Risks and Unknowns: What Could Derail Your Strategy
I'd be doing you a disservice if I didn't lay out the risks. Here's what could complicate your plans.
Implementation Timelines
Some provisions take effect immediately. Others require Treasury or HUD rulemaking that could take 12-18 months. The 350-home aggregation rules fall into the second category. Until we get final guidance, there's uncertainty about which operators actually hit the threshold.
Legal Challenges
Constitutional challenges to the institutional cap are coming. The commerce-clause and takings-clause arguments aren't frivolous. I'm not a lawyer, but I've talked to enough of them to know this will get litigated.
That said, the 89-10 Senate vote suggests Congress believes they're on solid legal ground. And even if challenges succeed on narrow grounds, the law's core provisions are likely to survive in some form.
Second-Order Effects
Institutional capital doesn't disappear — it reallocates. Watch for:
- Increased institutional pressure on multifamily, potentially compressing cap rates further
- Creative structures like single-asset build-for-rent that might skirt the community-level rules
- Capital shifting to non-residential real estate
If you're also invested in multifamily, the competitive dynamics there could tighten.
Rate Environment
Here's the uncomfortable truth: rates matter more than policy in the short run. With 30-year fixed mortgages at 5.99-6.30%, leveraged single-family deals pencil tightly. The policy tailwind is real, but it doesn't fix your debt-service coverage ratio.
Run your numbers at current rates, not the rates you hope for.
Regional Risk
Don't chase Sun Belt opportunities without underwriting the full picture. Insurance costs in Florida are brutal.
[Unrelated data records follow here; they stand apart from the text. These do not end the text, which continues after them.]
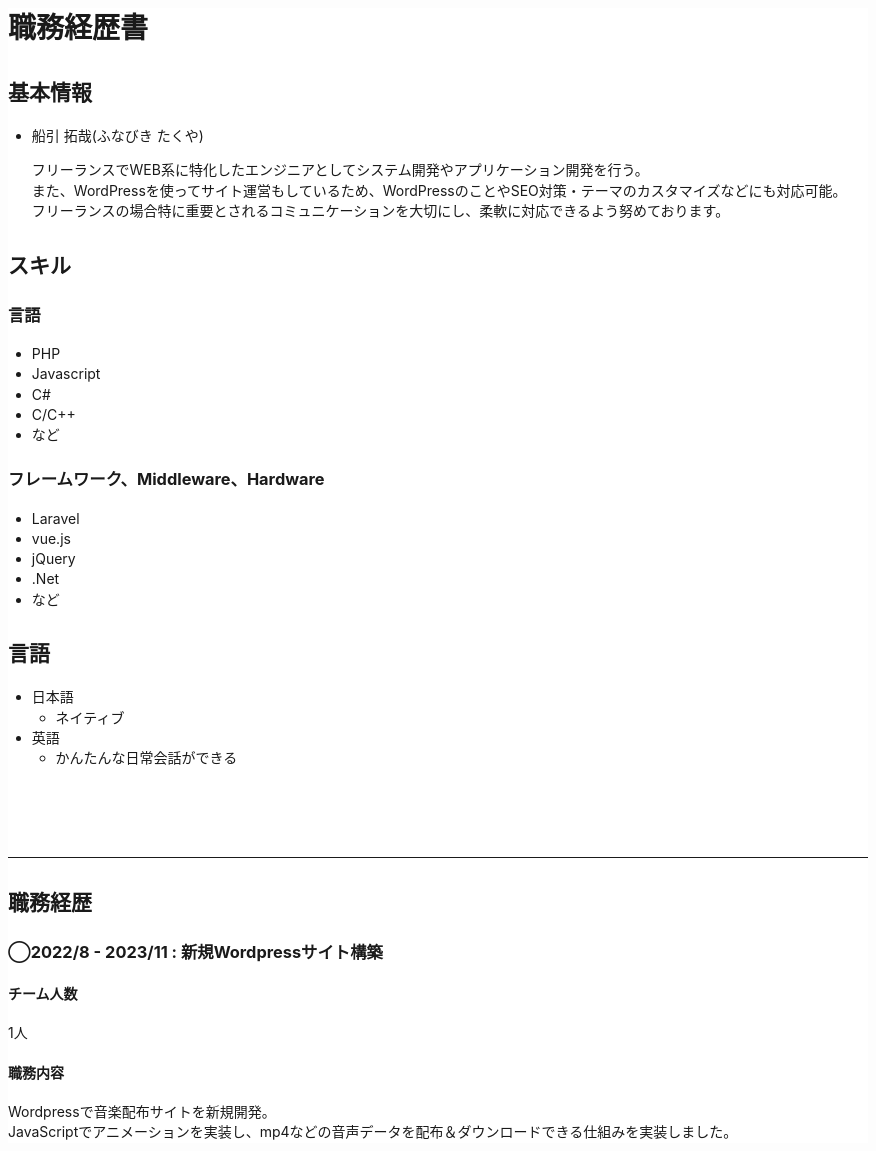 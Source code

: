 # 職務経歴書

## 基本情報
- 船引 拓哉(ふなびき たくや)

    フリーランスでWEB系に特化したエンジニアとしてシステム開発やアプリケーション開発を行う。<br>また、WordPressを使ってサイト運営もしているため、WordPressのことやSEO対策・テーマのカスタマイズなどにも対応可能。<br>
    フリーランスの場合特に重要とされるコミュニケーションを大切にし、柔軟に対応できるよう努めております。

## スキル
### 言語
- PHP
- Javascript
- C#
- C/C++
- など

### フレームワーク、Middleware、Hardware
- Laravel
- vue.js
- jQuery
- .Net
- など

## 言語
- 日本語
  - ネイティブ
- 英語
  - かんたんな日常会話ができる

<br>
<br>
<br>

---

## 職務経歴

### ◯2022/8 - 2023/11 : 新規Wordpressサイト構築

#### チーム人数
1人

#### 職務内容
Wordpressで音楽配布サイトを新規開発。<br>
JavaScriptでアニメーションを実装し、mp4などの音声データを配布＆ダウンロードできる仕組みを実装しました。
Climate exposure is real. And price corrections are already underway — Cape Coral down 9.6%, North Port, Memphis, Tucson, and Palm Bay down 3.8-6.1%.
These corrections signal where forced-seller dynamics will be most acute. That's opportunity. But it's also risk if you're buying into a falling market with tight margins.
Investor Playbook for the Next 12 Months: Concrete Action Items
Here's what I'd be doing right now.
1. Identify your target metros
Focus on markets with high institutional concentration — Atlanta, Charlotte, Phoenix, Tampa, Jacksonville, Nashville. These are where divestiture inventory will be thickest. Start tracking inventory levels and absorption rates now so you recognize opportunity when it hits.
2. Build relationships before you need them
Get connected to BTR portfolio asset managers and operator-level acquisition teams. These relationships take time. Don't wait until inventory is live and you're competing with every buyer who read the same headline.
3. Reassess your opportunity zone allocation
If you have unrealized capital gains, model out the OZ path against your current strategy. The math may have changed with the expanded incentives.
4. Get ahead on manufactured housing
If MHC investing interests you, familiarize yourself with the new chattel and FHA financing pathways now. Early movers will have an advantage before competition catches up.
5. Stay close to the rulemaking
The 350-home definition will move pricing once it's finalized. Investors who understand the rules first will price deals more accurately and move faster than those waiting for news coverage.
6. Stack capital
Portfolio acquisitions require capital reserves. If you're running lean, this is the time to build liquidity or secure credit facilities. The best BTR deals won't wait for your financing to come together.
The ROAD to Housing Act creates a structural shift in single-family investing. For the first time in a decade, federal policy favors you over Wall Street. But structural advantages only matter if you act on them.
The next 24-36 months will separate investors who positioned early from those who watched the opportunity pass. Where will you be?